The commission has proposed Levenmouth and the Wemyss villages become part of a new constituency encompassing, and to be called, Cupar and St Andrews.

Currently the area is split between the existing Glenrothes and North East Fife constituencies.

The Community-Led Environmental Action for Regeneration (CLEAR) organisation say the changes are “unacceptable”.

Allen Armstrong, secretary, said: “The new constituency covers the contiguous urban area of greater Levenmouth which has a combined population of 33,000 much greater than both Cupar and St Andrews even combined.

“Levenmouth, along with the East Neuk of Fife, has few links with either Cupar or St Andrews which are too small to serve the population of the wider area.

“Naming our constituency after two distant unconnected small towns is therefore not only inaccurate and misleading but also gratuitously alienating to the larger population within the boundaries of this constituency.

“We don’t mind North Fife or North Fife and Levenmouth or similar. What is totally unacceptable is `Cupar and St Andrews’ alone.”

The UK-wide boundary review was prompted by the current coalition Government to reduce the number of parliamentary seats from 650 to 600.

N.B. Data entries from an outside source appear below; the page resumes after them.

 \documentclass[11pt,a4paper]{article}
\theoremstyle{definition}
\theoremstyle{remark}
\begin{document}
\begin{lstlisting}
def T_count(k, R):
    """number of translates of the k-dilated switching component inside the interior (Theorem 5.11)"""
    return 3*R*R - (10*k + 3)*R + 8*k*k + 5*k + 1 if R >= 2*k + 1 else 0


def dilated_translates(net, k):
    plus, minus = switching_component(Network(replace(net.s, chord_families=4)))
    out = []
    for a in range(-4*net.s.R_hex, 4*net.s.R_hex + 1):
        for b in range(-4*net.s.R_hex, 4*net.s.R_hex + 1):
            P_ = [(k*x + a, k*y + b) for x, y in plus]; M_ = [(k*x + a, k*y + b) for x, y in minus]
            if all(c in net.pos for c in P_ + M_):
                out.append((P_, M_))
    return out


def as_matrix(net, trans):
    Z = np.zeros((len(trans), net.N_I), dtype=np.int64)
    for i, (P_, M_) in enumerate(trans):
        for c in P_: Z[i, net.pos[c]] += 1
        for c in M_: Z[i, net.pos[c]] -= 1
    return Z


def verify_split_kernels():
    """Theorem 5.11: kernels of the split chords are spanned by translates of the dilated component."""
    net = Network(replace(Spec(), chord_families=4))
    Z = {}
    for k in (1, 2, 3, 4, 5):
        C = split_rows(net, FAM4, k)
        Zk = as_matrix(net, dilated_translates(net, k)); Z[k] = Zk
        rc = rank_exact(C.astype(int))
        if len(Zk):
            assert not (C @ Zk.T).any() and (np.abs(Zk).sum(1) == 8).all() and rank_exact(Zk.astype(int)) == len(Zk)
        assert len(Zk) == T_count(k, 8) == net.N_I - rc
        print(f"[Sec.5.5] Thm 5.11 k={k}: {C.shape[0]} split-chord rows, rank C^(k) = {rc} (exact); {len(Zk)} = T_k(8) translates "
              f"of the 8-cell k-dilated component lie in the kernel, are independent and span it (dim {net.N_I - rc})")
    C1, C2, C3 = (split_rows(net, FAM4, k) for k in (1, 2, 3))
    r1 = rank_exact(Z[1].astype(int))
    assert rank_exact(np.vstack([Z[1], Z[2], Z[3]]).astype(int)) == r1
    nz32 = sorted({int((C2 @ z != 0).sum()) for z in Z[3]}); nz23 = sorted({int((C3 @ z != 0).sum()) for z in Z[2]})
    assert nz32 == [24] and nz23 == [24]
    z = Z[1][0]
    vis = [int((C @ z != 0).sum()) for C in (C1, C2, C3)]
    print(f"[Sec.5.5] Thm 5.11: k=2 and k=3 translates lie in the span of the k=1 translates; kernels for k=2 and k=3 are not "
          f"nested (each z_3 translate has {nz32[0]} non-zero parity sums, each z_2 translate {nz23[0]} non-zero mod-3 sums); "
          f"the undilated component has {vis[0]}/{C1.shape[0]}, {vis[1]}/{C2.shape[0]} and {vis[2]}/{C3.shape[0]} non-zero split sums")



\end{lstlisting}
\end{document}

In Scotland, 59 constituencies will be reduced to 52, and for the first time, legislation has specified limits on the number of electors in each are approximately 80,000.

The Boundary Commission for Scotland revealed its plans to shake up Fife in October last year and held a public hearing period in November.

Over the last four weeks it has again been holding a consultation with 10 representations made on its website regarding the new Cupar and St Andrews constituency.

Those range from the naming of the new constituency to whether Levennouth and Freuchie, which is part of a new Kirkcaldy and Glenrothes constituency, should be swapped over.

That second phase is due to finish today (Wednesday) and the Boundary Commission for Scotland will now decide on any changes to be made before publishing them in the autumn.

Final recommendations will then have to be published by October 1, 2013 and the new constituencies will be used in the next general election in 2015.